### Data listing
-- Opening Marker --
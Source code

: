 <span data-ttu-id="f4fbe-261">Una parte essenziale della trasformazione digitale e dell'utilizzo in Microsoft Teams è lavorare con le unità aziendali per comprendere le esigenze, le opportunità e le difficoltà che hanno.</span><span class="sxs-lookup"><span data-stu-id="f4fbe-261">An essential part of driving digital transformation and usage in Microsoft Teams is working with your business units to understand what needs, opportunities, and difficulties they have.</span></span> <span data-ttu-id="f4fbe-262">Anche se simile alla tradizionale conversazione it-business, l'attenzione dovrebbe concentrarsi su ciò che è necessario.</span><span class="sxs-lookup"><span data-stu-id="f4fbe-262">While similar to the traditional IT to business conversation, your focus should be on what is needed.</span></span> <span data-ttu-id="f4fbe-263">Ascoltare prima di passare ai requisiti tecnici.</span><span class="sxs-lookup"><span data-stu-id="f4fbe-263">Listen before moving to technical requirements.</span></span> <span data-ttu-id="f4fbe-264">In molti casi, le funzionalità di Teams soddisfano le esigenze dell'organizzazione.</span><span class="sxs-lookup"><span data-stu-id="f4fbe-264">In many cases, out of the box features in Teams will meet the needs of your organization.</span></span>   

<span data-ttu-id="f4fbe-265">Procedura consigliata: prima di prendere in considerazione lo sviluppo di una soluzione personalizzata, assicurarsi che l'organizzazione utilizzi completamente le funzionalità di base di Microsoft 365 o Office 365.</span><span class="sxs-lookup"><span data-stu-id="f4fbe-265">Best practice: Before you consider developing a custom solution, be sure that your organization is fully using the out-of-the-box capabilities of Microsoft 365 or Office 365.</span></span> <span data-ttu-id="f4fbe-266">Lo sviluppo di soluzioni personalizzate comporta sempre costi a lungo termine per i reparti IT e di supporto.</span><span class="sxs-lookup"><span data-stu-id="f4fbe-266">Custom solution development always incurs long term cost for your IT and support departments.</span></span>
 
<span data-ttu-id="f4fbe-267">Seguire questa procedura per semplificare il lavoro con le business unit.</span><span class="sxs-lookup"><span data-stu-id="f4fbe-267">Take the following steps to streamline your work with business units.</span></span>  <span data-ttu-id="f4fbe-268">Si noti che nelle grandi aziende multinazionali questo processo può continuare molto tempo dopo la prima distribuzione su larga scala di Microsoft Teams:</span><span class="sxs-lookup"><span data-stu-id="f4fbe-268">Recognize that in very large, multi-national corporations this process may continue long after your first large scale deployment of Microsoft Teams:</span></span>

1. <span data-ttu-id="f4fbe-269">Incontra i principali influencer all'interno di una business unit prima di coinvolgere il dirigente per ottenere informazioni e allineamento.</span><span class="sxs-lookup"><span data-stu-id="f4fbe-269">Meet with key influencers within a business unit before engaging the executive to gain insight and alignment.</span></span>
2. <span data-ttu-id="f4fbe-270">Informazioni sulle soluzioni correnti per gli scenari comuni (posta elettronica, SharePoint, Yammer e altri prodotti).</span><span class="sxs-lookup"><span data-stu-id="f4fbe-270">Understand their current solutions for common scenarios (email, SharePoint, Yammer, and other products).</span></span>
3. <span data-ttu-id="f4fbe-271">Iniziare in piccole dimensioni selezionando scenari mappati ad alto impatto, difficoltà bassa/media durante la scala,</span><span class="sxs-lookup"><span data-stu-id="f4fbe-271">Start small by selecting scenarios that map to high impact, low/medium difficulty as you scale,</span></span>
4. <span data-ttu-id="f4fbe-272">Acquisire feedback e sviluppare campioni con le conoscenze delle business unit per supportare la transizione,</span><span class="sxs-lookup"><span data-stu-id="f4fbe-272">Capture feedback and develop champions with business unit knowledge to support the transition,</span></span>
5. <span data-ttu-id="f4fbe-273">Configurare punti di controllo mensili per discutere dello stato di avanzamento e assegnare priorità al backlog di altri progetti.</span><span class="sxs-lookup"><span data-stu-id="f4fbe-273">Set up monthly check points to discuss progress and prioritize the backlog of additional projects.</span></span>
-- Closing Marker --
### Work to be completed
Transcribe the data word for word.

### Solution to this task
Source code

: <span data-ttu-id="f4fbe-261">Una parte essenziale della trasformazione digitale e dell'utilizzo in Microsoft Teams è lavorare con le unità aziendali per comprendere le esigenze, le opportunità e le difficoltà che hanno.</span><span class="sxs-lookup"><span data-stu-id="f4fbe-261">An essential part of driving digital transformation and usage in Microsoft Teams is working with your business units to understand what needs, opportunities, and difficulties they have.</span></span> <span data-ttu-id="f4fbe-262">Anche se simile alla tradizionale conversazione it-business, l'attenzione dovrebbe concentrarsi su ciò che è necessario.</span><span class="sxs-lookup"><span data-stu-id="f4fbe-262">While similar to the traditional IT to business conversation, your focus should be on what is needed.</span></span> <span data-ttu-id="f4fbe-263">Ascoltare prima di passare ai requisiti tecnici.</span><span class="sxs-lookup"><span data-stu-id="f4fbe-263">Listen before moving to technical requirements.</span></span> <span data-ttu-id="f4fbe-264">In molti casi, le funzionalità di Teams soddisfano le esigenze dell'organizzazione.</span><span class="sxs-lookup"><span data-stu-id="f4fbe-264">In many cases, out of the box features in Teams will meet the needs of your organization.</span></span>   

<span data-ttu-id="f4fbe-265">Procedura consigliata: prima di prendere in considerazione lo sviluppo di una soluzione personalizzata, assicurarsi che l'organizzazione utilizzi completamente le funzionalità di base di Microsoft 365 o Office 365.</span><span class="sxs-lookup"><span data-stu-id="f4fbe-265">Best practice: Before you consider developing a custom solution, be sure that your organization is fully using the out-of-the-box capabilities of Microsoft 365 or Office 365.</span></span> <span data-ttu-id="f4fbe-266">Lo sviluppo di soluzioni personalizzate comporta sempre costi a lungo termine per i reparti IT e di supporto.</span><span class="sxs-lookup"><span data-stu-id="f4fbe-266">Custom solution development always incurs long term cost for your IT and support departments.</span></span>
 
<span data-ttu-id="f4fbe-267">Seguire questa procedura per semplificare il lavoro con le business unit.</span><span class="sxs-lookup"><span data-stu-id="f4fbe-267">Take the following steps to streamline your work with business units.</span></span>  <span data-ttu-id="f4fbe-268">Si noti che nelle grandi aziende multinazionali questo processo può continuare molto tempo dopo la prima distribuzione su larga scala di Microsoft Teams:</span><span class="sxs-lookup"><span data-stu-id="f4fbe-268">Recognize that in very large, multi-national corporations this process may continue long after your first large scale deployment of Microsoft Teams:</span></span>

1. <span data-ttu-id="f4fbe-269">Incontra i principali influencer all'interno di una business unit prima di coinvolgere il dirigente per ottenere informazioni e allineamento.</span><span class="sxs-lookup"><span data-stu-id="f4fbe-269">Meet with key influencers within a business unit before engaging the executive to gain insight and alignment.</span></span>
2. <span data-ttu-id="f4fbe-270">Informazioni sulle soluzioni correnti per gli scenari comuni (posta elettronica, SharePoint, Yammer e altri prodotti).</span><span class="sxs-lookup"><span data-stu-id="f4fbe-270">Understand their current solutions for common scenarios (email, SharePoint, Yammer, and other products).</span></span>
3. <span data-ttu-id="f4fbe-271">Iniziare in piccole dimensioni selezionando scenari mappati ad alto impatto, difficoltà bassa/media durante la scala,</span><span class="sxs-lookup"><span data-stu-id="f4fbe-271">Start small by selecting scenarios that map to high impact, low/medium difficulty as you scale,</span></span>
4. <span data-ttu-id="f4fbe-272">Acquisire feedback e sviluppare campioni con le conoscenze delle business unit per supportare la transizione,</span><span class="sxs-lookup"><span data-stu-id="f4fbe-272">Capture feedback and develop champions with business unit knowledge to support the transition,</span></span>
5. <span data-ttu-id="f4fbe-273">Configurare punti di controllo mensili per discutere dello stato di avanzamento e assegnare priorità al backlog di altri progetti.</span><span class="sxs-lookup"><span data-stu-id="f4fbe-273">Set up monthly check points to discuss progress and prioritize the backlog of additional projects.</span></span>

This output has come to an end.